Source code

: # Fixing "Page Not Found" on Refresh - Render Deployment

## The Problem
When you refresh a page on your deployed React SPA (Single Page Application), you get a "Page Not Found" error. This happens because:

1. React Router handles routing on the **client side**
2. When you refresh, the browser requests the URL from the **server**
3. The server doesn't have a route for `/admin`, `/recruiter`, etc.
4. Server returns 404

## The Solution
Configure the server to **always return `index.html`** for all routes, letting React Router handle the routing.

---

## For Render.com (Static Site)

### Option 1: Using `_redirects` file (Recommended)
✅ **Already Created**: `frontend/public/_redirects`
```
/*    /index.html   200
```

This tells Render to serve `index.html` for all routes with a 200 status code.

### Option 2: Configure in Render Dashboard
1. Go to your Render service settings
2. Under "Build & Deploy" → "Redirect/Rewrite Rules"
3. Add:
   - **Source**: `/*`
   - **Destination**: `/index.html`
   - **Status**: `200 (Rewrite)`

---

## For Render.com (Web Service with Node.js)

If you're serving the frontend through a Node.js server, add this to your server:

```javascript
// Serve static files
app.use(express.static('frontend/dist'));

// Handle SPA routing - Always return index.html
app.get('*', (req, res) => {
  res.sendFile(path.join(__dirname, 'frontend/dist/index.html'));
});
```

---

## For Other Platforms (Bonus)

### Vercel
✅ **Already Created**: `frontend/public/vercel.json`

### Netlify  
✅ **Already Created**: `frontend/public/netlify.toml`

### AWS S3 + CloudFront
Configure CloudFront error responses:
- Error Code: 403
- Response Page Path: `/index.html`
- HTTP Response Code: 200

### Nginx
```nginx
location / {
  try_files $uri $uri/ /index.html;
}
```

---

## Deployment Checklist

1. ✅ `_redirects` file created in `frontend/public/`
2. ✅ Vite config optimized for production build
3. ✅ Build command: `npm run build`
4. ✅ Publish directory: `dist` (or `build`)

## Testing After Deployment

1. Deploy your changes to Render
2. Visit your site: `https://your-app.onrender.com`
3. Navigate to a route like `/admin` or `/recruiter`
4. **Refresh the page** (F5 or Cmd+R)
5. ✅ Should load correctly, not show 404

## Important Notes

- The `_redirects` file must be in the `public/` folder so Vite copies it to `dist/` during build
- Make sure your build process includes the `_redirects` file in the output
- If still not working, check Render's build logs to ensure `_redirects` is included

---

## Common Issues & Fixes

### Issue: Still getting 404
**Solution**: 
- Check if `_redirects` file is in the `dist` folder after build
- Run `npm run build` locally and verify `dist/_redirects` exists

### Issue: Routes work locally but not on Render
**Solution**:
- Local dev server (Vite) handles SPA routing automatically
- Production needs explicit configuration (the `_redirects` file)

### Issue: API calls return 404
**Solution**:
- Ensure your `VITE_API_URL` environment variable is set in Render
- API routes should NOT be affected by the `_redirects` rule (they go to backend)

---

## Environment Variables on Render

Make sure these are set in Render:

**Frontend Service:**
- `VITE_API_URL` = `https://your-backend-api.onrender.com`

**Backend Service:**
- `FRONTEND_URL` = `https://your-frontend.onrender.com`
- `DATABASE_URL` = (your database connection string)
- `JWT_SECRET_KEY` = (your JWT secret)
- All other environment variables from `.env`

+++++

Write each record above out again exactly as it reads.

# Exercise solution:
Source code

: # Fixing "Page Not Found" on Refresh - Render Deployment

## The Problem
When you refresh a page on your deployed React SPA (Single Page Application), you get a "Page Not Found" error. This happens because:

1. React Router handles routing on the **client side**
2. When you refresh, the browser requests the URL from the **server**
3. The server doesn't have a route for `/admin`, `/recruiter`, etc.
4. Server returns 404

## The Solution
Configure the server to **always return `index.html`** for all routes, letting React Router handle the routing.

---

## For Render.com (Static Site)

### Option 1: Using `_redirects` file (Recommended)
✅ **Already Created**: `frontend/public/_redirects`
```
/*    /index.html   200
```

This tells Render to serve `index.html` for all routes with a 200 status code.

### Option 2: Configure in Render Dashboard
1. Go to your Render service settings
2. Under "Build & Deploy" → "Redirect/Rewrite Rules"
3. Add:
   - **Source**: `/*`
   - **Destination**: `/index.html`
   - **Status**: `200 (Rewrite)`

---

## For Render.com (Web Service with Node.js)

If you're serving the frontend through a Node.js server, add this to your server:

```javascript
// Serve static files
app.use(express.static('frontend/dist'));

// Handle SPA routing - Always return index.html
app.get('*', (req, res) => {
  res.sendFile(path.join(__dirname, 'frontend/dist/index.html'));
});
```

---

## For Other Platforms (Bonus)

### Vercel
✅ **Already Created**: `frontend/public/vercel.json`

### Netlify  
✅ **Already Created**: `frontend/public/netlify.toml`

### AWS S3 + CloudFront
Configure CloudFront error responses:
- Error Code: 403
- Response Page Path: `/index.html`
- HTTP Response Code: 200

### Nginx
```nginx
location / {
  try_files $uri $uri/ /index.html;
}
```

---

## Deployment Checklist

1. ✅ `_redirects` file created in `frontend/public/`
2. ✅ Vite config optimized for production build
3. ✅ Build command: `npm run build`
4. ✅ Publish directory: `dist` (or `build`)

## Testing After Deployment

1. Deploy your changes to Render
2. Visit your site: `https://your-app.onrender.com`
3. Navigate to a route like `/admin` or `/recruiter`
4. **Refresh the page** (F5 or Cmd+R)
5. ✅ Should load correctly, not show 404

## Important Notes

- The `_redirects` file must be in the `public/` folder so Vite copies it to `dist/` during build
- Make sure your build process includes the `_redirects` file in the output
- If still not working, check Render's build logs to ensure `_redirects` is included

---

## Common Issues & Fixes

### Issue: Still getting 404
**Solution**: 
- Check if `_redirects` file is in the `dist` folder after build
- Run `npm run build` locally and verify `dist/_redirects` exists

### Issue: Routes work locally but not on Render
**Solution**:
- Local dev server (Vite) handles SPA routing automatically
- Production needs explicit configuration (the `_redirects` file)

### Issue: API calls return 404
**Solution**:
- Ensure your `VITE_API_URL` environment variable is set in Render
- API routes should NOT be affected by the `_redirects` rule (they go to backend)

---

## Environment Variables on Render

Make sure these are set in Render:

**Frontend Service:**
- `VITE_API_URL` = `https://your-backend-api.onrender.com`

**Backend Service:**
- `FRONTEND_URL` = `https://your-frontend.onrender.com`
- `DATABASE_URL` = (your database connection string)
- `JWT_SECRET_KEY` = (your JWT secret)
- All other environment variables from `.env`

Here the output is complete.